While putting up preserves over the summer, I came across a recipe for Chestnut Jam with Vanilla and Rum, which sounded so good that I determined to make some as soon as I could get good chestnuts. On Monday, I found chestnuts at the grocery store and bought 6 lbs. On Tuesday, I peeled 6 lbs. of chestnuts. On Wednesday, I made (and canned) about 8 pints of the most luscious chestnut cream imaginable. Recipe and method follow.

Theory:

Recipe paraphrased from Hillaire Walden

Chestnut Jam with Vanilla and Rum

± 2 3/4 LBS unpeeled chestnuts

1 vanilla bean

3 C light brown sugar

2 TBSP dark rum

Peel the chestnuts however you see fit.

Put peeled chestnuts and vanilla bean in large sauce pan and just cover with water. Cover pan and bring to a boil; simmer until chestnuts are tender (about 30 min.). Remove and set aside vanilla bean. Drain chestnuts, reserving cooking liquid. Purée chestnuts. There should be about 2 2/3 cups of purée.

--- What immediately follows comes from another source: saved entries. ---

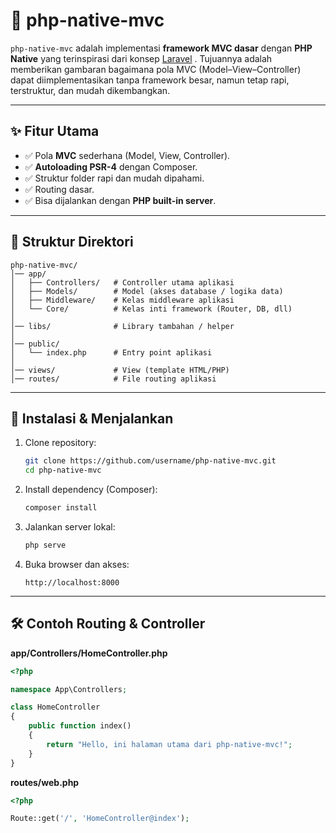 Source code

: # 📌 php-native-mvc

`php-native-mvc` adalah implementasi **framework MVC dasar** dengan **PHP Native** yang terinspirasi dari konsep [Laravel](https://laravel.com)
.
Tujuannya adalah memberikan gambaran bagaimana pola MVC (Model–View–Controller) dapat diimplementasikan tanpa framework besar, namun tetap rapi, terstruktur, dan mudah dikembangkan.

---

## ✨ Fitur Utama

* ✅ Pola **MVC** sederhana (Model, View, Controller).
* ✅ **Autoloading PSR-4** dengan Composer.
* ✅ Struktur folder rapi dan mudah dipahami.
* ✅ Routing dasar.
* ✅ Bisa dijalankan dengan **PHP built-in server**.

---

## 📂 Struktur Direktori

```
php-native-mvc/
│── app/
│   ├── Controllers/   # Controller utama aplikasi
│   ├── Models/        # Model (akses database / logika data)
│   ├── Middleware/    # Kelas middleware aplikasi
│   └── Core/          # Kelas inti framework (Router, DB, dll)
│
│── libs/              # Library tambahan / helper
│
│── public/
│   └── index.php      # Entry point aplikasi
│
│── views/             # View (template HTML/PHP)
│── routes/            # File routing aplikasi
```

---

## 🚀 Instalasi & Menjalankan

1. Clone repository:

   ```bash
   git clone https://github.com/username/php-native-mvc.git
   cd php-native-mvc
   ```

2. Install dependency (Composer):

   ```bash
   composer install
   ```

3. Jalankan server lokal:

   ```bash
   php serve
   ```

4. Buka browser dan akses:

   ```
   http://localhost:8000
   ```

---

## 🛠️ Contoh Routing & Controller

**app/Controllers/HomeController.php**

```php
<?php

namespace App\Controllers;

class HomeController
{
    public function index()
    {
        return "Hello, ini halaman utama dari php-native-mvc!";
    }
}
```

**routes/web.php**

```php
<?php

Route::get('/', 'HomeController@index');
```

Put purée, sugar, and 7 tablespoons reserved cooking liquid in heavy pan. Split vanilla bean and scrape out seeds; add seeds and bean to pan. Heat mixture gently, stirring, until sugar is dissolved, then raise heat and boil until mixture is thick. Remove and discard vanilla bean; stir in rum.

Ladle hot jam into sterilized jars, seal, and process in water bath.

Practice:

Because I had 6 lbs. of chestnuts, I planned on approximately doubling the recipe. So I used 2 vanilla beans.

The reserved liquid was required at the purée step – all of it, plus about a cup of tap water – elsewise, puréeing would have been impossible. Even so, the purée was as thick as good mashed potatoes. And there was closer to 10 cups of it (not 5 1/3, as would have been expected [if the original recipe was accurate]).

The purée, at this point, seemed a little rough, and there were specks of chopped peel in it, since thoroughly peeling a chestnut is nearly impossible. For mortals, anyway. So I took the extra and compulsive step of working the paste through a very fine tamis. The result was a perfectly velvety salaciously smooth purée.

If I were to have followed the proportions of the recipe, my reckoning is that I should have used upwards of 2 lbs. of sugar – which seemed excessive to me. So I decided to start with a pound. So I put the purée and the scraped-out vanilla beans and 1 pound of (dark) brown sugar into the pot, along with about a cup of water and a generous pinch of salt. And I whisked it well until it was smoothly combined. And I tasted it...and the sugar level seemd just right. Any more, and you wouldn't have tasted the chestnuts. In retrospect, I would probably use light brown sugar if I were to make it again (which there is every possibility of).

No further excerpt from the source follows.